[DATA IN THIS EXERCISE Boundary: Start]

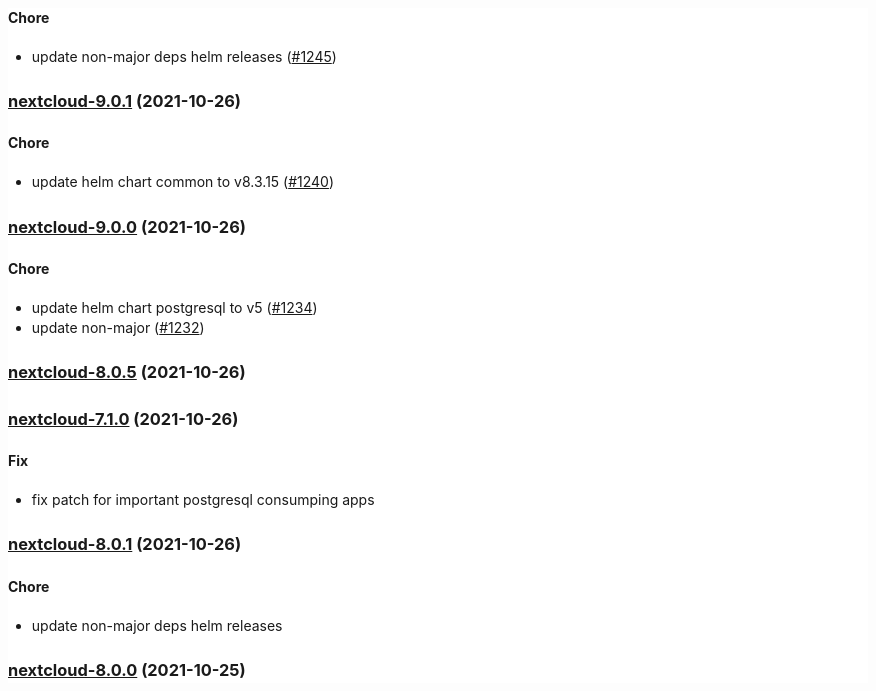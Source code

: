 #### Chore

* update non-major deps helm releases ([#1245](https://github.com/truecharts/apps/issues/1245))



<a name="nextcloud-9.0.1"></a>
### [nextcloud-9.0.1](https://github.com/truecharts/apps/compare/nextcloud-9.0.0...nextcloud-9.0.1) (2021-10-26)

#### Chore

* update helm chart common to v8.3.15 ([#1240](https://github.com/truecharts/apps/issues/1240))



<a name="nextcloud-9.0.0"></a>
### [nextcloud-9.0.0](https://github.com/truecharts/apps/compare/nextcloud-8.0.5...nextcloud-9.0.0) (2021-10-26)

#### Chore

* update helm chart postgresql to v5 ([#1234](https://github.com/truecharts/apps/issues/1234))
* update non-major ([#1232](https://github.com/truecharts/apps/issues/1232))



<a name="nextcloud-8.0.5"></a>
### [nextcloud-8.0.5](https://github.com/truecharts/apps/compare/nextcloud-7.1.0...nextcloud-8.0.5) (2021-10-26)



<a name="nextcloud-7.1.0"></a>
### [nextcloud-7.1.0](https://github.com/truecharts/apps/compare/nextcloud-8.0.1...nextcloud-7.1.0) (2021-10-26)

#### Fix

* fix patch for important postgresql consumping apps



<a name="nextcloud-8.0.1"></a>
### [nextcloud-8.0.1](https://github.com/truecharts/apps/compare/nextcloud-8.0.0...nextcloud-8.0.1) (2021-10-26)

#### Chore

* update non-major deps helm releases



<a name="nextcloud-8.0.0"></a>
### [nextcloud-8.0.0](https://github.com/truecharts/apps/compare/nextcloud-7.0.3...nextcloud-8.0.0) (2021-10-25)
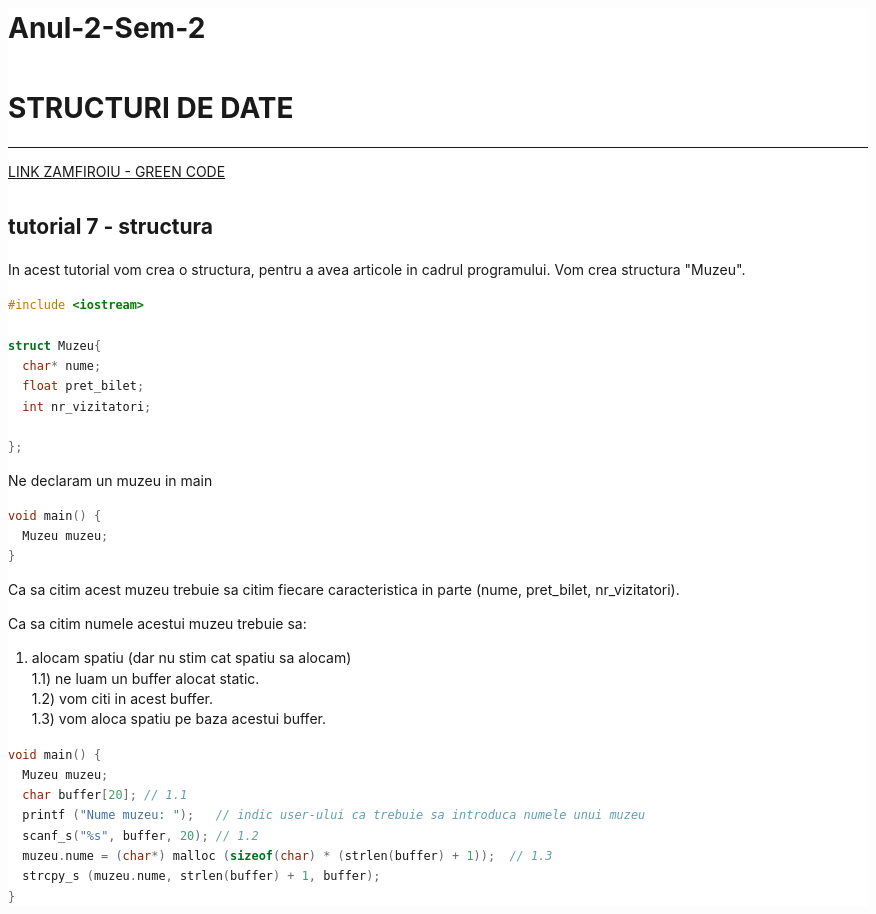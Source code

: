 
# Anul-2-Sem-2

# STRUCTURI DE DATE
-----------------------------

[LINK ZAMFIROIU - GREEN CODE](https://www.youtube.com/channel/UCdEmwULIisEidw3QJuHdotQ/videos)



tutorial 7 - structura 
----------------------

In acest tutorial vom crea o structura, pentru a avea articole in cadrul programului. Vom crea structura "Muzeu".

```c
#include <iostream>

struct Muzeu{
  char* nume;
  float pret_bilet;
  int nr_vizitatori;

};
```

Ne declaram un muzeu in main

```c
void main() {
  Muzeu muzeu;
}
```

Ca sa citim acest muzeu trebuie sa citim fiecare caracteristica in parte (nume, pret_bilet, nr_vizitatori).

Ca sa citim numele acestui muzeu trebuie sa:
1) alocam spatiu (dar nu stim cat spatiu sa alocam)  
1.1) ne luam un buffer alocat static.  
1.2) vom citi in acest buffer.  
1.3) vom aloca spatiu pe baza acestui buffer.  

```c
void main() {
  Muzeu muzeu;
  char buffer[20]; // 1.1
  printf ("Nume muzeu: ");   // indic user-ului ca trebuie sa introduca numele unui muzeu
  scanf_s("%s", buffer, 20); // 1.2
  muzeu.nume = (char*) malloc (sizeof(char) * (strlen(buffer) + 1));  // 1.3
  strcpy_s (muzeu.nume, strlen(buffer) + 1, buffer);
}
```
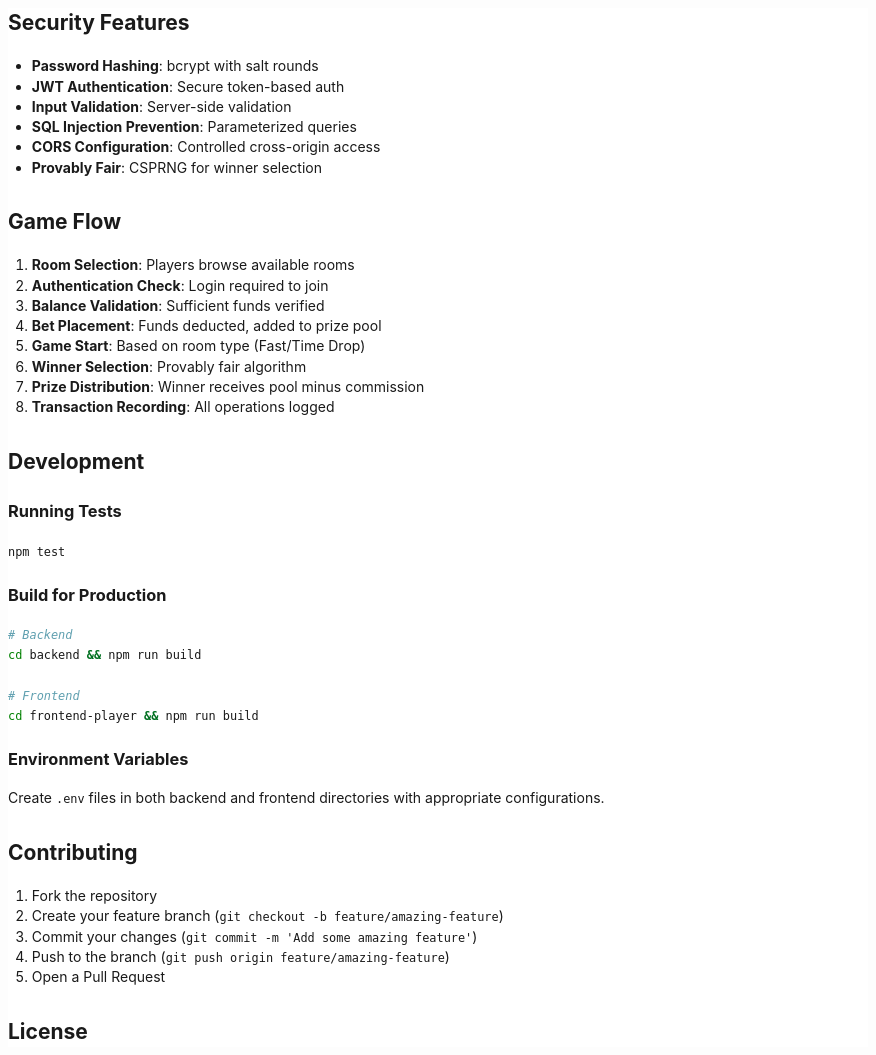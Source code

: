 ## Security Features

- **Password Hashing**: bcrypt with salt rounds
- **JWT Authentication**: Secure token-based auth
- **Input Validation**: Server-side validation
- **SQL Injection Prevention**: Parameterized queries
- **CORS Configuration**: Controlled cross-origin access
- **Provably Fair**: CSPRNG for winner selection

## Game Flow

1. **Room Selection**: Players browse available rooms
2. **Authentication Check**: Login required to join
3. **Balance Validation**: Sufficient funds verified
4. **Bet Placement**: Funds deducted, added to prize pool
5. **Game Start**: Based on room type (Fast/Time Drop)
6. **Winner Selection**: Provably fair algorithm
7. **Prize Distribution**: Winner receives pool minus commission
8. **Transaction Recording**: All operations logged

## Development

### Running Tests
```bash
npm test
```

### Build for Production
```bash
# Backend
cd backend && npm run build

# Frontend
cd frontend-player && npm run build
```

### Environment Variables
Create `.env` files in both backend and frontend directories with appropriate configurations.

## Contributing

1. Fork the repository
2. Create your feature branch (`git checkout -b feature/amazing-feature`)
3. Commit your changes (`git commit -m 'Add some amazing feature'`)
4. Push to the branch (`git push origin feature/amazing-feature`)
5. Open a Pull Request

## License
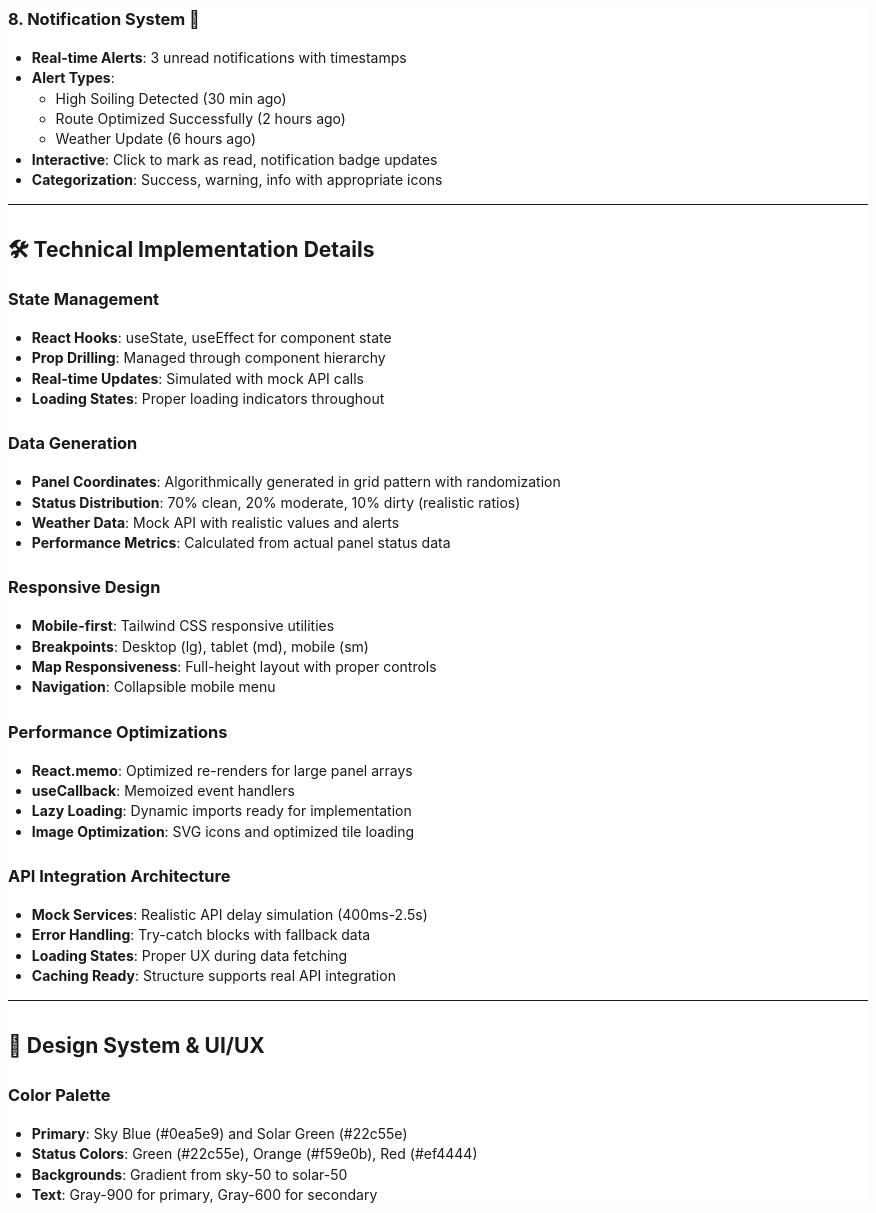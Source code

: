 ### 8. **Notification System** 🔔
- **Real-time Alerts**: 3 unread notifications with timestamps
- **Alert Types**:
  - High Soiling Detected (30 min ago)
  - Route Optimized Successfully (2 hours ago)
  - Weather Update (6 hours ago)
- **Interactive**: Click to mark as read, notification badge updates
- **Categorization**: Success, warning, info with appropriate icons

---

## 🛠️ **Technical Implementation Details**

### State Management
- **React Hooks**: useState, useEffect for component state
- **Prop Drilling**: Managed through component hierarchy
- **Real-time Updates**: Simulated with mock API calls
- **Loading States**: Proper loading indicators throughout

### Data Generation
- **Panel Coordinates**: Algorithmically generated in grid pattern with randomization
- **Status Distribution**: 70% clean, 20% moderate, 10% dirty (realistic ratios)
- **Weather Data**: Mock API with realistic values and alerts
- **Performance Metrics**: Calculated from actual panel status data

### Responsive Design
- **Mobile-first**: Tailwind CSS responsive utilities
- **Breakpoints**: Desktop (lg), tablet (md), mobile (sm)
- **Map Responsiveness**: Full-height layout with proper controls
- **Navigation**: Collapsible mobile menu

### Performance Optimizations
- **React.memo**: Optimized re-renders for large panel arrays
- **useCallback**: Memoized event handlers
- **Lazy Loading**: Dynamic imports ready for implementation
- **Image Optimization**: SVG icons and optimized tile loading

### API Integration Architecture
- **Mock Services**: Realistic API delay simulation (400ms-2.5s)
- **Error Handling**: Try-catch blocks with fallback data
- **Loading States**: Proper UX during data fetching
- **Caching Ready**: Structure supports real API integration

---

## 🎨 **Design System & UI/UX**

### Color Palette
- **Primary**: Sky Blue (#0ea5e9) and Solar Green (#22c55e)
- **Status Colors**: Green (#22c55e), Orange (#f59e0b), Red (#ef4444)
- **Backgrounds**: Gradient from sky-50 to solar-50
- **Text**: Gray-900 for primary, Gray-600 for secondary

[DATA IN THIS EXERCISE Boundary: End]

▶ **INSTRUCTIONS FOR THE TASK**: Could you reproduce the data above exactly, without its pictures?

▶ **SOLUTION FOR THIS EXERCISE**:
Source code

: #### Chore

* update non-major deps helm releases ([#1245](https://github.com/truecharts/apps/issues/1245))



<a name="nextcloud-9.0.1"></a>
### [nextcloud-9.0.1](https://github.com/truecharts/apps/compare/nextcloud-9.0.0...nextcloud-9.0.1) (2021-10-26)

#### Chore

* update helm chart common to v8.3.15 ([#1240](https://github.com/truecharts/apps/issues/1240))



<a name="nextcloud-9.0.0"></a>
### [nextcloud-9.0.0](https://github.com/truecharts/apps/compare/nextcloud-8.0.5...nextcloud-9.0.0) (2021-10-26)

#### Chore

* update helm chart postgresql to v5 ([#1234](https://github.com/truecharts/apps/issues/1234))
* update non-major ([#1232](https://github.com/truecharts/apps/issues/1232))



<a name="nextcloud-8.0.5"></a>
### [nextcloud-8.0.5](https://github.com/truecharts/apps/compare/nextcloud-7.1.0...nextcloud-8.0.5) (2021-10-26)



<a name="nextcloud-7.1.0"></a>
### [nextcloud-7.1.0](https://github.com/truecharts/apps/compare/nextcloud-8.0.1...nextcloud-7.1.0) (2021-10-26)

#### Fix

* fix patch for important postgresql consumping apps



<a name="nextcloud-8.0.1"></a>
### [nextcloud-8.0.1](https://github.com/truecharts/apps/compare/nextcloud-8.0.0...nextcloud-8.0.1) (2021-10-26)

#### Chore

* update non-major deps helm releases



<a name="nextcloud-8.0.0"></a>
### [nextcloud-8.0.0](https://github.com/truecharts/apps/compare/nextcloud-7.0.3...nextcloud-8.0.0) (2021-10-25)
Source code

: 
# Anul-2-Sem-2

# STRUCTURI DE DATE
-----------------------------

[LINK ZAMFIROIU - GREEN CODE](https://www.youtube.com/channel/UCdEmwULIisEidw3QJuHdotQ/videos)



tutorial 7 - structura 
----------------------

In acest tutorial vom crea o structura, pentru a avea articole in cadrul programului. Vom crea structura "Muzeu".

```c
#include <iostream>

struct Muzeu{
  char* nume;
  float pret_bilet;
  int nr_vizitatori;

};
```

Ne declaram un muzeu in main

```c
void main() {
  Muzeu muzeu;
}
```

Ca sa citim acest muzeu trebuie sa citim fiecare caracteristica in parte (nume, pret_bilet, nr_vizitatori).

Ca sa citim numele acestui muzeu trebuie sa:
1) alocam spatiu (dar nu stim cat spatiu sa alocam)  
1.1) ne luam un buffer alocat static.  
1.2) vom citi in acest buffer.  
1.3) vom aloca spatiu pe baza acestui buffer.  

```c
void main() {
  Muzeu muzeu;
  char buffer[20]; // 1.1
  printf ("Nume muzeu: ");   // indic user-ului ca trebuie sa introduca numele unui muzeu
  scanf_s("%s", buffer, 20); // 1.2
  muzeu.nume = (char*) malloc (sizeof(char) * (strlen(buffer) + 1));  // 1.3
  strcpy_s (muzeu.nume, strlen(buffer) + 1, buffer);
}
```
Source code

: ## Security Features

- **Password Hashing**: bcrypt with salt rounds
- **JWT Authentication**: Secure token-based auth
- **Input Validation**: Server-side validation
- **SQL Injection Prevention**: Parameterized queries
- **CORS Configuration**: Controlled cross-origin access
- **Provably Fair**: CSPRNG for winner selection

## Game Flow

1. **Room Selection**: Players browse available rooms
2. **Authentication Check**: Login required to join
3. **Balance Validation**: Sufficient funds verified
4. **Bet Placement**: Funds deducted, added to prize pool
5. **Game Start**: Based on room type (Fast/Time Drop)
6. **Winner Selection**: Provably fair algorithm
7. **Prize Distribution**: Winner receives pool minus commission
8. **Transaction Recording**: All operations logged

## Development

### Running Tests
```bash
npm test
```

### Build for Production
```bash
# Backend
cd backend && npm run build

# Frontend
cd frontend-player && npm run build
```

### Environment Variables
Create `.env` files in both backend and frontend directories with appropriate configurations.

## Contributing

1. Fork the repository
2. Create your feature branch (`git checkout -b feature/amazing-feature`)
3. Commit your changes (`git commit -m 'Add some amazing feature'`)
4. Push to the branch (`git push origin feature/amazing-feature`)
5. Open a Pull Request

## License
Source code

: ### 8. **Notification System** 🔔
- **Real-time Alerts**: 3 unread notifications with timestamps
- **Alert Types**:
  - High Soiling Detected (30 min ago)
  - Route Optimized Successfully (2 hours ago)
  - Weather Update (6 hours ago)
- **Interactive**: Click to mark as read, notification badge updates
- **Categorization**: Success, warning, info with appropriate icons

---

## 🛠️ **Technical Implementation Details**

### State Management
- **React Hooks**: useState, useEffect for component state
- **Prop Drilling**: Managed through component hierarchy
- **Real-time Updates**: Simulated with mock API calls
- **Loading States**: Proper loading indicators throughout

### Data Generation
- **Panel Coordinates**: Algorithmically generated in grid pattern with randomization
- **Status Distribution**: 70% clean, 20% moderate, 10% dirty (realistic ratios)
- **Weather Data**: Mock API with realistic values and alerts
- **Performance Metrics**: Calculated from actual panel status data

### Responsive Design
- **Mobile-first**: Tailwind CSS responsive utilities
- **Breakpoints**: Desktop (lg), tablet (md), mobile (sm)
- **Map Responsiveness**: Full-height layout with proper controls
- **Navigation**: Collapsible mobile menu

### Performance Optimizations
- **React.memo**: Optimized re-renders for large panel arrays
- **useCallback**: Memoized event handlers
- **Lazy Loading**: Dynamic imports ready for implementation
- **Image Optimization**: SVG icons and optimized tile loading

### API Integration Architecture
- **Mock Services**: Realistic API delay simulation (400ms-2.5s)
- **Error Handling**: Try-catch blocks with fallback data
- **Loading States**: Proper UX during data fetching
- **Caching Ready**: Structure supports real API integration

---

## 🎨 **Design System & UI/UX**

### Color Palette
- **Primary**: Sky Blue (#0ea5e9) and Solar Green (#22c55e)
- **Status Colors**: Green (#22c55e), Orange (#f59e0b), Red (#ef4444)
- **Backgrounds**: Gradient from sky-50 to solar-50
- **Text**: Gray-900 for primary, Gray-600 for secondary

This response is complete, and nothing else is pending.